● **Directions for this task**
Given the entries that follow, write out exactly the lines starting at the one containing "Injectivity and nonvanishing" and ending at the one containing "over \(\mathbb F _8\).", both ends included, and only those.
Supplied records below:
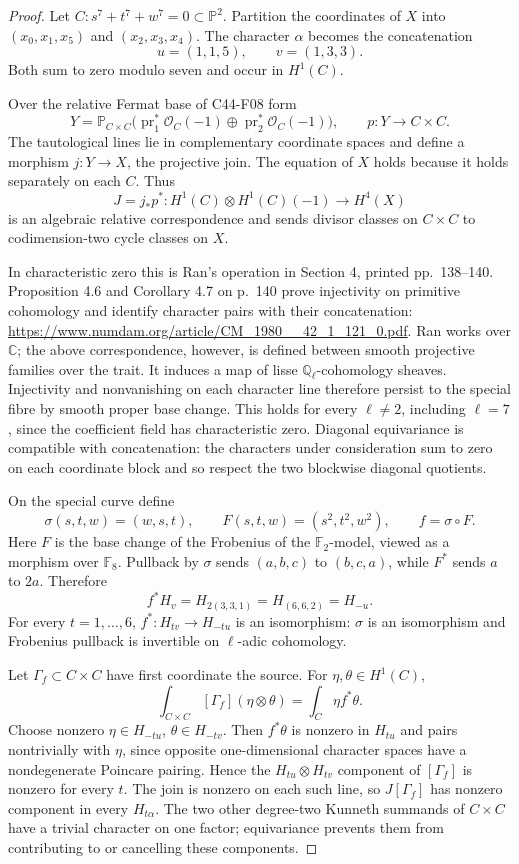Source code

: \documentclass[11pt]{article}
\theoremstyle{remark}\newtheorem{remark}[theorem]{Remark}
\begin{document}
\begin{proof}
Let \(C:s^7+t^7+w^7=0\subset\mathbb P^2\). Partition the coordinates
of \(X\) into \((x_0,x_1,x_5)\) and \((x_2,x_3,x_4)\). The character
\(\alpha\) becomes the concatenation
\[
 u=(1,1,5),\qquad v=(1,3,3).
\]
Both sum to zero modulo seven and occur in \(H^1(C)\).

Over the relative Fermat base of C44-F08 form
\[
 Y=\mathbb P_{C\times C}
 \bigl(\operatorname{pr}_1^*\mathcal O_C(-1)
       \oplus\operatorname{pr}_2^*\mathcal O_C(-1)\bigr),
 \qquad p:Y\longrightarrow C\times C.
\]
The tautological lines lie in complementary coordinate spaces
and define a morphism \(j:Y\to X\), the projective join. The
equation of \(X\) holds because it holds separately on each \(C\).
Thus
\[
 J=j_*p^*:H^1(C)\otimes H^1(C)(-1)\longrightarrow H^4(X)
\]
is an algebraic relative correspondence and sends divisor classes
on \(C\times C\) to codimension-two cycle classes on \(X\).

In characteristic zero this is Ran's operation in Section 4,
printed pp.~138--140. Proposition 4.6 and Corollary 4.7 on p.~140
prove injectivity on primitive cohomology and identify character
pairs with their concatenation:
\url{https://www.numdam.org/article/CM_1980__42_1_121_0.pdf}.
Ran works over \(\mathbb C\); the above correspondence, however,
is defined between smooth projective families over the trait.
It induces a map of lisse \(\mathbb Q_\ell\)-cohomology sheaves.
Injectivity and nonvanishing on each character line therefore
persist to the special fibre by smooth proper base change.
This holds for every \(\ell\ne2\), including \(\ell=7\), since the
coefficient field has characteristic zero. Diagonal equivariance
is compatible with concatenation: the characters under consideration
sum to zero on each coordinate block and so respect the two
blockwise diagonal quotients.

On the special curve define
\[
 \sigma(s,t,w)=(w,s,t),\qquad F(s,t,w)=(s^2,t^2,w^2),
 \qquad f=\sigma\circ F.
\]
Here \(F\) is the base change of the Frobenius of the
\(\mathbb F _2\)-model, viewed as a morphism over \(\mathbb F _8\).
Pullback by \(\sigma\) sends \((a,b,c)\) to \((b,c,a)\),
while \(F^*\) sends \(a\) to \(2a\). Therefore
\[
 f^*H_v=H_{2(3,3,1)}=H_{(6,6,2)}=H_{-u}.
\]
For every \(t=1,\ldots,6\), \(f^*:H_{tv}\to H_{-tu}\) is an
isomorphism: \(\sigma\) is an isomorphism and Frobenius pullback
is invertible on \(\ell\)-adic cohomology.

Let \(\Gamma_f\subset C\times C\) have first coordinate the source.
For \(\eta,\theta\in H^1(C)\),
\[
 \int_{C\times C}[\Gamma_f](\eta\otimes\theta)
   =\int_C\eta f^*\theta.
\]
Choose nonzero \(\eta\in H_{-tu}\), \(\theta\in H_{-tv}\).
Then \(f^*\theta\) is nonzero in \(H_{tu}\) and pairs nontrivially
with \(\eta\), since opposite one-dimensional character spaces
have a nondegenerate Poincare pairing. Hence the
\(H_{tu}\otimes H_{tv}\) component of \([\Gamma_f]\) is nonzero
for every \(t\). The join is nonzero on each such line, so
\(J[\Gamma_f]\) has nonzero component in every \(H_{t\alpha}\).
The two other degree-two Kunneth summands of \(C\times C\)
have a trivial character on one factor; equivariance prevents
them from contributing to or cancelling these components.


\end{proof}
\end{document}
End of Supplied records.
● **Exercise output**
Injectivity and nonvanishing on each character line therefore
persist to the special fibre by smooth proper base change.
This holds for every \(\ell\ne2\), including \(\ell=7\), since the
coefficient field has characteristic zero. Diagonal equivariance
is compatible with concatenation: the characters under consideration
sum to zero on each coordinate block and so respect the two
blockwise diagonal quotients.

On the special curve define
\[
 \sigma(s,t,w)=(w,s,t),\qquad F(s,t,w)=(s^2,t^2,w^2),
 \qquad f=\sigma\circ F.
\]
Here \(F\) is the base change of the Frobenius of the
\(\mathbb F _2\)-model, viewed as a morphism over \(\mathbb F _8\).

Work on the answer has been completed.